Die Baronin tat eine kühne Frage.

»Sind Sie vielleicht durch Ihre Gattin mit dem Professor Höchheim verwandt?«

Der Graf antwortete mit seiner leisen, sehr reinen Stimme: »Ich bin Junggeselle, und nirgends in unsern Familienpapieren findet sich der Name Höchheim. Auch nicht in den alten Briefen, die von meinen Eltern her aufbewahrt sind, ist ein Absender dieses Namens.«

Die Baronin lächelte verbindlich.

»Also eine sehr spannende Angelegenheit. Aber wie reizend, daß sie mir die Freude bringt, den Großsohn meiner so lieben, nie vergessenen Jugendbekannten kennenzulernen.

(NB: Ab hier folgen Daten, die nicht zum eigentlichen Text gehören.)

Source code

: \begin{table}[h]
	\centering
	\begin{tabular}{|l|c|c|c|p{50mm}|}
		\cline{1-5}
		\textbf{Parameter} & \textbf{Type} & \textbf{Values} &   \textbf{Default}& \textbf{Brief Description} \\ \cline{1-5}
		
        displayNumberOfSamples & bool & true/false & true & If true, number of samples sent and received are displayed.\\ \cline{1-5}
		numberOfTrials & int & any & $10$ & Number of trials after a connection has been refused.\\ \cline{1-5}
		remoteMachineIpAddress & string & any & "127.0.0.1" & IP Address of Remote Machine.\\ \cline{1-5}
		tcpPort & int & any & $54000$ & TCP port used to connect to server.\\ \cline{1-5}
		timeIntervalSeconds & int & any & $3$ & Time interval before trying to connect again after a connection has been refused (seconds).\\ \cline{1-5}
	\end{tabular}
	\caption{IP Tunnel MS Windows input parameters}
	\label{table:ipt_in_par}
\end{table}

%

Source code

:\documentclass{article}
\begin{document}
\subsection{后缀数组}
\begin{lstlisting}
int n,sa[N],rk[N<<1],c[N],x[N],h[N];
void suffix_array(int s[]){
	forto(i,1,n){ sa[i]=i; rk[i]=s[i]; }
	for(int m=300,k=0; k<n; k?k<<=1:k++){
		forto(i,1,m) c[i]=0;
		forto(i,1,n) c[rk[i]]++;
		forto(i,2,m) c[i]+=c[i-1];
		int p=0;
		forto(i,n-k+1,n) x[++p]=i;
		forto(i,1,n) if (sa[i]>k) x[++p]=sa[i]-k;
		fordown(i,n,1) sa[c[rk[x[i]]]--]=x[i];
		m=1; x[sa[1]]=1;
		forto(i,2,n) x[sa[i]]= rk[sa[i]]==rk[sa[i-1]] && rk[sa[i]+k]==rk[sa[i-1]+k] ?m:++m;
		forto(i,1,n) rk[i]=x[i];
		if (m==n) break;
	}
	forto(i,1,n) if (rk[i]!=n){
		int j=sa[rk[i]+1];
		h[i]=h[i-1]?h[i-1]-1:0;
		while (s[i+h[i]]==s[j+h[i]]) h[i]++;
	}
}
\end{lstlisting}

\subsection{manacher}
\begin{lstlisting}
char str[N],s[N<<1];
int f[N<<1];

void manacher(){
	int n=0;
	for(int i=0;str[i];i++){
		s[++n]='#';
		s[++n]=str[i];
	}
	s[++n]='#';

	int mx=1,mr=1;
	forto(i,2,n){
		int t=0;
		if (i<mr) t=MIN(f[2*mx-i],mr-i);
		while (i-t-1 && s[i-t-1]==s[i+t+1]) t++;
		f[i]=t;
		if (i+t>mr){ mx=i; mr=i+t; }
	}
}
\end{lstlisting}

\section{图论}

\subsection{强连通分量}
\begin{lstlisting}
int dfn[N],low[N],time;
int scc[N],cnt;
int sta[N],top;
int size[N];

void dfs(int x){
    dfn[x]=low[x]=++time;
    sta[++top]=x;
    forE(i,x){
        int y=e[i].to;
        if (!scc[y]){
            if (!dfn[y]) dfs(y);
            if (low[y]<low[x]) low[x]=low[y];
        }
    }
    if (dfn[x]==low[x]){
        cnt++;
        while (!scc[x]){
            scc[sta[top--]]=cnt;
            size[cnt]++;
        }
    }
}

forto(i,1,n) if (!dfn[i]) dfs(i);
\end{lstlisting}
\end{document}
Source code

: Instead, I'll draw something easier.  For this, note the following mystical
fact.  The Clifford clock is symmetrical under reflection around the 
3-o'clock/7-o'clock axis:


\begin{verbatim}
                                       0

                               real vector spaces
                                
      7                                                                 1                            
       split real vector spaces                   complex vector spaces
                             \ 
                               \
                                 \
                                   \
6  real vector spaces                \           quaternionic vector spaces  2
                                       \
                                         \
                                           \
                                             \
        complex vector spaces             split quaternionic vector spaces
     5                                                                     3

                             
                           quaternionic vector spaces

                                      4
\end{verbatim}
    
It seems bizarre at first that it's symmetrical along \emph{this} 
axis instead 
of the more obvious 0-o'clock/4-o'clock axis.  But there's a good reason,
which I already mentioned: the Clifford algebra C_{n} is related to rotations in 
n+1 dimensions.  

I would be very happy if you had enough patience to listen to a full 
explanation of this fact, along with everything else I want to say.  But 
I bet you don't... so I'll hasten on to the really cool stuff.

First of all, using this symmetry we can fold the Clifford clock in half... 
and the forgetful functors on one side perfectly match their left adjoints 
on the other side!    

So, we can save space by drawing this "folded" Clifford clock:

Meine Enkel sind heute alle außer Haus. Mögen Sie morgen den Abend bei uns verbringen, Graf Worms? Mein Enkel Julius wird morgen Ihren Besuch erwidern. Wo sind Sie abgestiegen?« –

Die Patiencekarten ruhten. Der Mittagsschlaf der alten Dame kam nicht zu seinem Recht. Sie hielt in zitternden Händen das Taschenbuch der gräflichen Häuser und las, was über Wedig Graf Worms und seine Sippe zu lesen war. Er mußte an dieses Haus gefesselt werden!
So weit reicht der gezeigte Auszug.